**WORK TO COMPLETE**: Once the line with "注意：在finally中改变" is found in the entries below, print it and each following line exactly, stopping after the line with "- 不要将异常处理用于正常的"; print nothing else.

START DATA TO EXAMINE

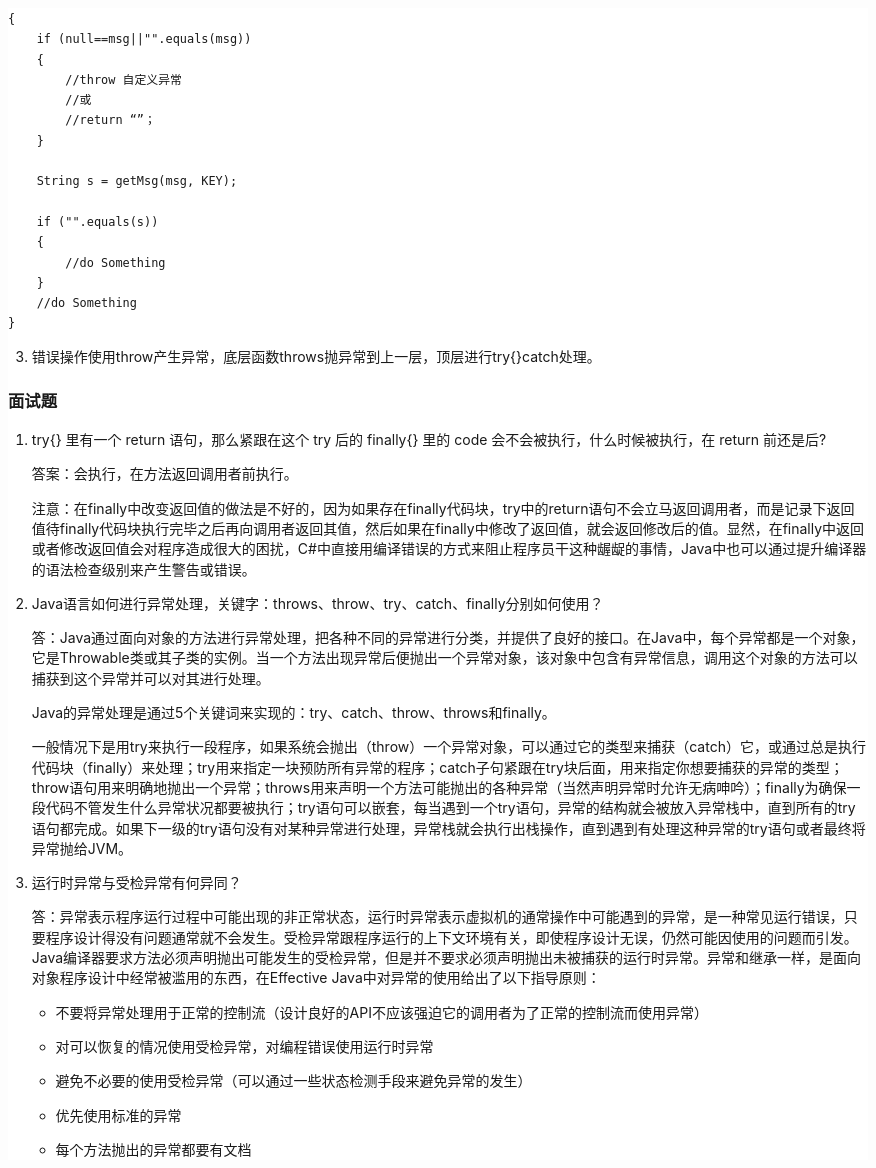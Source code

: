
 ```
{
    if (null==msg||"".equals(msg))
    {
        //throw 自定义异常
        //或
        //return “”；
    }

    String s = getMsg(msg, KEY);

    if ("".equals(s))
    {
        //do Something
    }
    //do Something
}
```
3. 错误操作使用throw产生异常，底层函数throws抛异常到上一层，顶层进行try{}catch处理。

### 面试题

1. try{} 里有一个 return 语句，那么紧跟在这个 try 后的 finally{} 里的 code 会不会被执行，什么时候被执行，在 return 前还是后?

   答案：会执行，在方法返回调用者前执行。

   注意：在finally中改变返回值的做法是不好的，因为如果存在finally代码块，try中的return语句不会立马返回调用者，而是记录下返回值待finally代码块执行完毕之后再向调用者返回其值，然后如果在finally中修改了返回值，就会返回修改后的值。显然，在finally中返回或者修改返回值会对程序造成很大的困扰，C#中直接用编译错误的方式来阻止程序员干这种龌龊的事情，Java中也可以通过提升编译器的语法检查级别来产生警告或错误。

2. Java语言如何进行异常处理，关键字：throws、throw、try、catch、finally分别如何使用？

   答：Java通过面向对象的方法进行异常处理，把各种不同的异常进行分类，并提供了良好的接口。在Java中，每个异常都是一个对象，它是Throwable类或其子类的实例。当一个方法出现异常后便抛出一个异常对象，该对象中包含有异常信息，调用这个对象的方法可以捕获到这个异常并可以对其进行处理。

   Java的异常处理是通过5个关键词来实现的：try、catch、throw、throws和finally。

   一般情况下是用try来执行一段程序，如果系统会抛出（throw）一个异常对象，可以通过它的类型来捕获（catch）它，或通过总是执行代码块（finally）来处理；try用来指定一块预防所有异常的程序；catch子句紧跟在try块后面，用来指定你想要捕获的异常的类型；throw语句用来明确地抛出一个异常；throws用来声明一个方法可能抛出的各种异常（当然声明异常时允许无病呻吟）；finally为确保一段代码不管发生什么异常状况都要被执行；try语句可以嵌套，每当遇到一个try语句，异常的结构就会被放入异常栈中，直到所有的try语句都完成。如果下一级的try语句没有对某种异常进行处理，异常栈就会执行出栈操作，直到遇到有处理这种异常的try语句或者最终将异常抛给JVM。

3. 运行时异常与受检异常有何异同？

   答：异常表示程序运行过程中可能出现的非正常状态，运行时异常表示虚拟机的通常操作中可能遇到的异常，是一种常见运行错误，只要程序设计得没有问题通常就不会发生。受检异常跟程序运行的上下文环境有关，即使程序设计无误，仍然可能因使用的问题而引发。Java编译器要求方法必须声明抛出可能发生的受检异常，但是并不要求必须声明抛出未被捕获的运行时异常。异常和继承一样，是面向对象程序设计中经常被滥用的东西，在Effective Java中对异常的使用给出了以下指导原则：

   - 不要将异常处理用于正常的控制流（设计良好的API不应该强迫它的调用者为了正常的控制流而使用异常）

   - 对可以恢复的情况使用受检异常，对编程错误使用运行时异常

   - 避免不必要的使用受检异常（可以通过一些状态检测手段来避免异常的发生）

   - 优先使用标准的异常

   - 每个方法抛出的异常都要有文档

END DATA TO EXAMINE

**OUTPUT FOR THIS TASK**:
   注意：在finally中改变返回值的做法是不好的，因为如果存在finally代码块，try中的return语句不会立马返回调用者，而是记录下返回值待finally代码块执行完毕之后再向调用者返回其值，然后如果在finally中修改了返回值，就会返回修改后的值。显然，在finally中返回或者修改返回值会对程序造成很大的困扰，C#中直接用编译错误的方式来阻止程序员干这种龌龊的事情，Java中也可以通过提升编译器的语法检查级别来产生警告或错误。

2. Java语言如何进行异常处理，关键字：throws、throw、try、catch、finally分别如何使用？

   答：Java通过面向对象的方法进行异常处理，把各种不同的异常进行分类，并提供了良好的接口。在Java中，每个异常都是一个对象，它是Throwable类或其子类的实例。当一个方法出现异常后便抛出一个异常对象，该对象中包含有异常信息，调用这个对象的方法可以捕获到这个异常并可以对其进行处理。

   Java的异常处理是通过5个关键词来实现的：try、catch、throw、throws和finally。

   一般情况下是用try来执行一段程序，如果系统会抛出（throw）一个异常对象，可以通过它的类型来捕获（catch）它，或通过总是执行代码块（finally）来处理；try用来指定一块预防所有异常的程序；catch子句紧跟在try块后面，用来指定你想要捕获的异常的类型；throw语句用来明确地抛出一个异常；throws用来声明一个方法可能抛出的各种异常（当然声明异常时允许无病呻吟）；finally为确保一段代码不管发生什么异常状况都要被执行；try语句可以嵌套，每当遇到一个try语句，异常的结构就会被放入异常栈中，直到所有的try语句都完成。如果下一级的try语句没有对某种异常进行处理，异常栈就会执行出栈操作，直到遇到有处理这种异常的try语句或者最终将异常抛给JVM。

3. 运行时异常与受检异常有何异同？

   答：异常表示程序运行过程中可能出现的非正常状态，运行时异常表示虚拟机的通常操作中可能遇到的异常，是一种常见运行错误，只要程序设计得没有问题通常就不会发生。受检异常跟程序运行的上下文环境有关，即使程序设计无误，仍然可能因使用的问题而引发。Java编译器要求方法必须声明抛出可能发生的受检异常，但是并不要求必须声明抛出未被捕获的运行时异常。异常和继承一样，是面向对象程序设计中经常被滥用的东西，在Effective Java中对异常的使用给出了以下指导原则：

   - 不要将异常处理用于正常的控制流（设计良好的API不应该强迫它的调用者为了正常的控制流而使用异常）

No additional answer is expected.